15 Nella specie, il governo convenuto si è limitato a rendere la Commissione partecipe delle difficoltà giuridiche e pratiche che l' attuazione della decisione presentava, senza intraprendere una qualsiasi iniziativa presso le società considerate per il recupero dell' aiuto e senza proporre alla Commissione modalità alternative per l' attuazione della decisione che consentissero di superare le asserite difficoltà. Infatti, il governo italiano si è limitato a menzionare, in termini molto generali, difficoltà connesse con la liquidazione dell' EFIM e a giustificare il mancato recupero degli aiuti in questione con la procedura di esame dei nuovi aiuti previsti nel programma di ristrutturazione.
16 Ciò considerato, si deve constatare che la Repubblica italiana non può allegare l' impossibilità assoluta di dare esecuzione alla decisione. Essa non ha neppure provato l' esistenza di difficoltà impreviste e imprevedibili né dimostrato di aver collaborato con la Commissione per superare eventuali difficoltà di siffatta natura.
17 Da quanto precede consegue che si deve dichiarare l' inadempimento nei termini risultanti dalle conclusioni della Commissione.
Decisione relativa alle spese
Sulle spese
18 A norma dell' art. 69, n. 2, del regolamento di procedura, la parte soccombente è condannata alle spese.
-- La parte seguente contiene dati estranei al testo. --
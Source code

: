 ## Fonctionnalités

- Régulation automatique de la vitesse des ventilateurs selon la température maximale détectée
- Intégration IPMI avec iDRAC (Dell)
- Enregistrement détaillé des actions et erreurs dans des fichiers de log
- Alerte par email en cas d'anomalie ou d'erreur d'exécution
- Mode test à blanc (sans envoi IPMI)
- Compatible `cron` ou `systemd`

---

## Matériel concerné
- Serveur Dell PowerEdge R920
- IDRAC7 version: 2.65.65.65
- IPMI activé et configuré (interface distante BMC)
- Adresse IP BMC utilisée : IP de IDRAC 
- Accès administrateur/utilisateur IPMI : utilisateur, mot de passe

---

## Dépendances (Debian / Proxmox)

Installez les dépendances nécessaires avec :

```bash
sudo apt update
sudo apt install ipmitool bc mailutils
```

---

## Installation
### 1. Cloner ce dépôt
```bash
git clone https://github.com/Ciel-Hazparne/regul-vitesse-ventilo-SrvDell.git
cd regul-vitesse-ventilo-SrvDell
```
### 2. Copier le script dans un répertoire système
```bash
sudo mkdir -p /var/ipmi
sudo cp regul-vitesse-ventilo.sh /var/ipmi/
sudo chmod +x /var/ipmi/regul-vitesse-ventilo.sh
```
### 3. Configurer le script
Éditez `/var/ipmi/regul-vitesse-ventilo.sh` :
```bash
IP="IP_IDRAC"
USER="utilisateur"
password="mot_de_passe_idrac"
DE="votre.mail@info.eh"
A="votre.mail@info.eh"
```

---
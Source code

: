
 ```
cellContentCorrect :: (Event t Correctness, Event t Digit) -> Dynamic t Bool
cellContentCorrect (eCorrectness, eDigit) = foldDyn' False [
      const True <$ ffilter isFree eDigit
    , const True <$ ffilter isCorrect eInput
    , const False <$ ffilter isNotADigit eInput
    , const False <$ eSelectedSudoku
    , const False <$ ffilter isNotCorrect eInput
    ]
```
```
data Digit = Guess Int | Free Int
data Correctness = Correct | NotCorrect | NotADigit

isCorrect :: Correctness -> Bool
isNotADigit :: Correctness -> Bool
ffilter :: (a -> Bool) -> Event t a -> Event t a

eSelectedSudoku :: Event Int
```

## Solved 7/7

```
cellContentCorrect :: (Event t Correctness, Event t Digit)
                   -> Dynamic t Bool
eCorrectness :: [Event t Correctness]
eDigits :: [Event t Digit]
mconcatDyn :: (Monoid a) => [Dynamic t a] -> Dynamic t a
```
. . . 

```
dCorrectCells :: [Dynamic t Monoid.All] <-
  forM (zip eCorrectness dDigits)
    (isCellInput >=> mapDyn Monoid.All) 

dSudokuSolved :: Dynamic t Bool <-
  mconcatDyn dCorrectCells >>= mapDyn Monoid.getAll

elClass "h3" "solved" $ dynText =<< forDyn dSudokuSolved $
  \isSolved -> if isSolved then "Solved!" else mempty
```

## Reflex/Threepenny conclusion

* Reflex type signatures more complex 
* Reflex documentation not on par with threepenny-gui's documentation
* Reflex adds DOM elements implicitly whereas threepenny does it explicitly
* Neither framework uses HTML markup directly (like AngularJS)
La convenuta è rimasta soccombente e va quindi condannata alle spese.
Dispositivo
Per questi motivi,
LA CORTE (Sesta Sezione)
dichiara e statuisce:
1) La Repubblica italiana, omettendo di esigere il rimborso degli aiuti indebitamente versati nel 1987 alla società Aluminia e alla società Comsal, appartenenti al gruppo EFIM, è venuta meno agli obblighi che le incombono in virtù del Trattato CEE e, in particolare, della decisione della Commissione 24 maggio 1989, 90/224/CEE, relativa agli aiuti erogati dal governo italiano a Aluminia e Comsal, imprese appartenenti al settore pubblico dell' alluminio.
2) La Repubblica italiana è condannata alle spese.